The presence of multicollinearity among risk adjustment factors can complicate coefficient interpretation. Alternative approaches that map the information content to smaller sets of uncorrelated factors may be viable to reduce variance inflation, though they would be highly complex to construct due to the mostly categorical structure of the explanatory variable set. Such alternatives could also reduce interpretability. Multicollinearity, however, does not impact the main outcome of this manuscript, which is the estimation of a probability metric for coding specificity at the hospitalization level and a subsequent facility-level aggregation to measure facilities against healthcare industry standards. The goodness of fit or model use for prediction are not affected by collinearity, which allows for wide arrays of explanatory variables to be combined, regardless of potential information overlap in these variables. Thus, the focus of this manuscript is the metrics at the hospitalization and facility levels and their utility in identifying hospitalizations and facilities whose outcomes may substantially differ from industry practices, rather than the specific associations between explanatory variables and outcomes.
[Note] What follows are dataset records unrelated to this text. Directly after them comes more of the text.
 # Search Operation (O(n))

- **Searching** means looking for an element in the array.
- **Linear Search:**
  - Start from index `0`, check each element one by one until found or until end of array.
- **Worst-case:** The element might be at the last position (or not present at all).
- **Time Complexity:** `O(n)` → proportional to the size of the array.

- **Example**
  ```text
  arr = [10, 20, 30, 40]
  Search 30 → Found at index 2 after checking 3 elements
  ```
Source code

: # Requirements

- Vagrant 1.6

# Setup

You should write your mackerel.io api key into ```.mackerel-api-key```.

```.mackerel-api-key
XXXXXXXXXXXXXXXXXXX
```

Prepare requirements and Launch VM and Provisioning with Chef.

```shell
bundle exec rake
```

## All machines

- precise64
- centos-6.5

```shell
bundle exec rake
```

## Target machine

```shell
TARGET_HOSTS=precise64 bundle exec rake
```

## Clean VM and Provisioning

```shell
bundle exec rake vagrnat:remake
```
Finally, some quantitative data were provided in grouped categories for confidentiality purposes (e.g., age and bed size), and additional variables were not included to maintain the confidentiality of the records. This additional granularity and information could prove to enhance model outcomes within healthcare facility settings.

5. Conclusions

Medical coding is a very important component of healthcare systems, with an extensive impact on patient care quality, reimbursement, and system reliability. An understudied aspect of coding accuracy relates to coding specificity to the highest precision clinically possible. Our study focused on dementia coding specificity in the U.S. and demonstrates that a large number of readily available patient- and facility-level characteristics can be used to make risk adjustments to the odds of coding specificity and thus provide a standardized metric against which facilities can compare their coding specificity practices and standards. This study provides healthcare facilities with a valuable tool to enhance and assess variations in coding specificity, thus contributing to improved healthcare system reliability and financial efficiency as well as improved patient care in an era when accuracy and precision are of the utmost importance. The method demonstrated in this manuscript fills a significant gap in the literature, and its adaptability across patient cohorts, health conditions, and clusters of healthcare provision makes it a valuable tool for quality control and performance assessment. Our results indicate that the variability in the coding specificity of principal diagnoses of dementia can be better explained than the variability in the specificity of secondary diagnoses of dementia. This study addresses a critical need by making risk adjustments for factors that influence coding practices, ultimately contributing to our understanding of coding specificity disparities.